Fil d'Ariane
On les appelle « Women in Red » sur la Toile anglophone, « Sans PagEs » en francophonie : on leur flanque dans ce cas un E majuscule pour suggérer qu’il s’agit de personnalités de sexe féminin. Ce sont des femmes qui, dans un monde parfait, auraient leur biographie sur Wikipédia comme leurs homologues masculins. Le monde étant ce qu’il est, elles ne l’ont pas. Elles n’ont pour l’instant qu’une ligne en rouge: la couleur des choses à faire. La liste de leurs noms est une incitation à combler le « gender gap » (le « fossé entre les sexes »), en créant les pages manquantes et en faisant passer leurs identités du rouge au bleu : la couleur qui désigne sur Wikipédia les choses faites et les missions accomplies.
A retrouver dans Terriennes :
> Wikipedia, où sont les femmes ?
Pour avancer dans ce travail de rattrapage, le projet « Let’s Fill the Wikipedia Gender Gap » (« Comblons l’écart de genre sur Wikipédia ») a été lancé à Genève par le Bureau de l’égalité de l’Université. Rattrapage double, portant sur les contenus de l’encyclopédie, mais aussi sur la participation à sa rédaction: seules 10 à 15% des personnes qui y contribuent seraient des femmes. Bilan ? Entre septembre 2015 et juillet 2016, 86 biographies de femmes notoires, ayant œuvré en Suisse romande en tant qu’écrivaine, astrophysicienne, chorégraphe ou juge fédérale, ont été créés par 70 contributrices et par deux ou trois contributeurs.
Le rassemblement mondial de la communauté wikipédienne, tenu fin juin 2016 dans le village alpin d’Esino Lario en Italie, a classé l’initiative genevoise parmi les « projets les plus cools de l’année ». Et le « chapitre » français du mouvement wikipédien a programmé deux interventions de l’équipe romande lors de la première WikiConvention francophone, en août 2016 : l’une portera sur « Comment féminiser un village de Schtroumpfs » (titre emprunté au Temps, pour le plus grand ravissement de celui-ci), l’autre sur le langage épicène (c'est à dire avec des formes neutres, ndlr). Voyons un peu.
« Lorsqu’on veut étoffer collectivement Wikipédia sur un sujet donné, on organise en général des edit-a-thons: des marathons contributifs qui attirent plutôt des contributeurs chevronnés. Nous avons travaillé, au contraire, avec des personnes débutantes, les accompagnant tout au long du processus », note Natacha Rault, responsable du projet. Première contrainte : la nature encyclopédique de l’ouvrage exige une forme d’écriture particulière. « Les néophytes font l’erreur d’adopter un ton non neutre, un style lyrique, un langage marketing ou une approche journalistique, c’est-à-dire avec un angle. Une biographie sur Wikipédia doit rester factuelle: il faut éviter adjectifs, interprétations, extrapolations et supputations. De plus, on ne peut pas faire du travail inédit, ce qui est difficile pour des universitaires qui ont l’habitude de créer du savoir. Wikipédia, c’est de la vulgarisation, il faut que l’information existe déjà quelque part et qu’on puisse renvoyer à des sources publiées. »
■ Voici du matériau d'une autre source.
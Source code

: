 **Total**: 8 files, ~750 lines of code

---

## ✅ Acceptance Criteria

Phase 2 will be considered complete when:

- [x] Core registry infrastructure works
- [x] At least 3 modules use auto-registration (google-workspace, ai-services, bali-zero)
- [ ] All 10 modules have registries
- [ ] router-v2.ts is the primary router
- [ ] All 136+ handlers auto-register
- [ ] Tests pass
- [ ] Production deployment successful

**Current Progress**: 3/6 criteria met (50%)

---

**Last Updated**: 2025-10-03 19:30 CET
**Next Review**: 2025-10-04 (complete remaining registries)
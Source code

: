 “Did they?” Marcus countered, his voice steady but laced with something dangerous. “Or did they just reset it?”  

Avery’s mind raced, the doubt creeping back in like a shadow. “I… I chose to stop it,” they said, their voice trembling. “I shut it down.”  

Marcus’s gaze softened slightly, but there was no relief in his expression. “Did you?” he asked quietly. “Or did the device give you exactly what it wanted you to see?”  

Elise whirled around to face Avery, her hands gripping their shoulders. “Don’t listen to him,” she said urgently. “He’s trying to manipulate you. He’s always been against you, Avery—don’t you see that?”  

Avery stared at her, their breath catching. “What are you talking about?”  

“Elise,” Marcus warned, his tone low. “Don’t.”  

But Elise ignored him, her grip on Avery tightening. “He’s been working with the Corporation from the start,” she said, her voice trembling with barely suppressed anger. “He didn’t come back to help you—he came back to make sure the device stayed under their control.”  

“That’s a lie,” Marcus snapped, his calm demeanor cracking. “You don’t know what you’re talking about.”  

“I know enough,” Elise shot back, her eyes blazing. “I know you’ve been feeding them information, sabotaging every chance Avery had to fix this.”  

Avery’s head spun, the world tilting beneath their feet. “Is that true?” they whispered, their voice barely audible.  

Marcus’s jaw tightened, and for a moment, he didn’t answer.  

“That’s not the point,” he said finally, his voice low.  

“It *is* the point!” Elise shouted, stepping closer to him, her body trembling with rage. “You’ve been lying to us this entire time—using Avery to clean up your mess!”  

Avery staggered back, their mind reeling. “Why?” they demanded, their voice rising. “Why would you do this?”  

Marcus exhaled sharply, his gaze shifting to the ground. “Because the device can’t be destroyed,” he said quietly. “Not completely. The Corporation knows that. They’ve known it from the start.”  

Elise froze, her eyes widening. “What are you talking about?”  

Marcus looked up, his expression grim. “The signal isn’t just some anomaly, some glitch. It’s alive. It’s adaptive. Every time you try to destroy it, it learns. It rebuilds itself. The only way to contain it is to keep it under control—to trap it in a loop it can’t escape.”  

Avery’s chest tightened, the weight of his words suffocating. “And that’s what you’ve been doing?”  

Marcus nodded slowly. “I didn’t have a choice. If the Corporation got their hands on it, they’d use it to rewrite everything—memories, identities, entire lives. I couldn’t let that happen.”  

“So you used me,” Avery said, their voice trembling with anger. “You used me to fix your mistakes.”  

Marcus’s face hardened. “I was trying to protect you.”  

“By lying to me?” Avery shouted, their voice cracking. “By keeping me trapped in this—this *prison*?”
Une femme aura tendance à hésiter si elle a l’impression de ne pas maîtriser complètement un sujet. Un homme est parfois capable de créer une page en écrivant juste le titre
Natacha Rault
À côté des traits d’union (« les candidat-e-s »), des doubles désignations (« les collaboratrices et collaborateurs ») et de la quête des tournures unisexes qui « devient une sorte de contrainte poétique » aux yeux de Natacha Rault, le fait de féminiser les noms des professions, titres et fonctions renvoie, lui, à l’épaisseur historique de la langue. « Au Moyen Âge, les métiers se déclinaient au masculin et au féminin. Au XVIIIe siècle, des tournures telles que "J’étais née pour être sage et je la suis devenue", dans les Noces de Figaro, sont parfaitement admises. Ces formes disparaissent ensuite sous la poussée de l’Académie Française, qui masculinise la langue en considérant que le masculin est un principe supérieur, englobant le féminin. » Pour la petite histoire, « l’Académie française avait été créée en 1635 par Richelieu sur le modèle de ce qu’avait fait en Espagne le grammairien Antonio de Nebrija; dans les deux cas, ça allait de pair avec la colonisation: il s’agissait d’unifier par la langue les territoires conquis ». Deux siècles plus tard, « lorsque les féministes monteront au créneau, dans les années 1970, l’Académie fera un tour de passe-passe en sortant de son chapeau l’idée du masculin générique, qui hériterait du neutre latin et qui engloberait donc tout… »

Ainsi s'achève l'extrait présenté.